In the years since the ceasefires and the Good Friday Agreement we have been exceedingly inept here in Northern Ireland at our attempts to investigate our recent troubles. Perhaps the reason for this lies in the very fact that they are so recent. Whether it is the Historical Enquiries Team or the Consultative Group on the Past or the never-ending flow of inquiries into various paramilitary and state killings, the end result has usually been a report that pleases one side of the sectarian fence and leaves the other side indulging in that favourite pastime of ours, whataboutery.
There was a time when I would have supported something along the lines of a South Africa-style truth commission but not now. The one piece of truth that has been uncovered over the past decade or so is that we are incapable of dealing with our past, at least not at the moment. Two and a half years ago I wrote a short post on this website regarding the Consultative Group on the past where I suggested it was time, in a political sense, to start concentrating on the future. I stated:
The best way to "deal with the legacy of the past" (as the CGP claims it is doing) is to stop dwelling on it and move on. I don't mean this to sound cold. I am not for one moment suggesting that the past be swept under the carpet or simply forgotten about, not that there would ever be any chance of that happening. We live in a society addicted to graveside orations and the commemoration of past battles so no one need worry about a sudden bout of mass amnesia hitting the province. However, the endless stream of costly committees and inquiries dealing with controversial elements of our past are achieving nothing other than keeping old wounds open.
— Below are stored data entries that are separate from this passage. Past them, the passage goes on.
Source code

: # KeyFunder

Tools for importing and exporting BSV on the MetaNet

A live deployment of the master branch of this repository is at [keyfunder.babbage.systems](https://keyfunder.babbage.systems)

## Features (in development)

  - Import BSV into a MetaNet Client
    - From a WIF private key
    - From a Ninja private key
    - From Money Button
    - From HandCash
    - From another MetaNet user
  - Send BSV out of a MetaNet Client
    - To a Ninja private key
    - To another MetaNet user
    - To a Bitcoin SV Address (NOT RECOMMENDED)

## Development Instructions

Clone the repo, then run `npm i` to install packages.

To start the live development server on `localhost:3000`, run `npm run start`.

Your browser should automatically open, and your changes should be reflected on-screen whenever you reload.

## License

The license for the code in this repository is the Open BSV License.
Someday we will be able to deal with our past, but do not expect it to come anytime soon. Until then I suggest we, to use a horrible cliché, draw a line in the sand and just get on with things. Spanish people have only in recent times found themselves able to discuss their civil war which ended more than seventy years ago. The unwritten 'pacto de olvido' is probably the best template available when it comes to the way in which we in Northern Ireland confront our past. Sad? Indeed, very sad. But also true.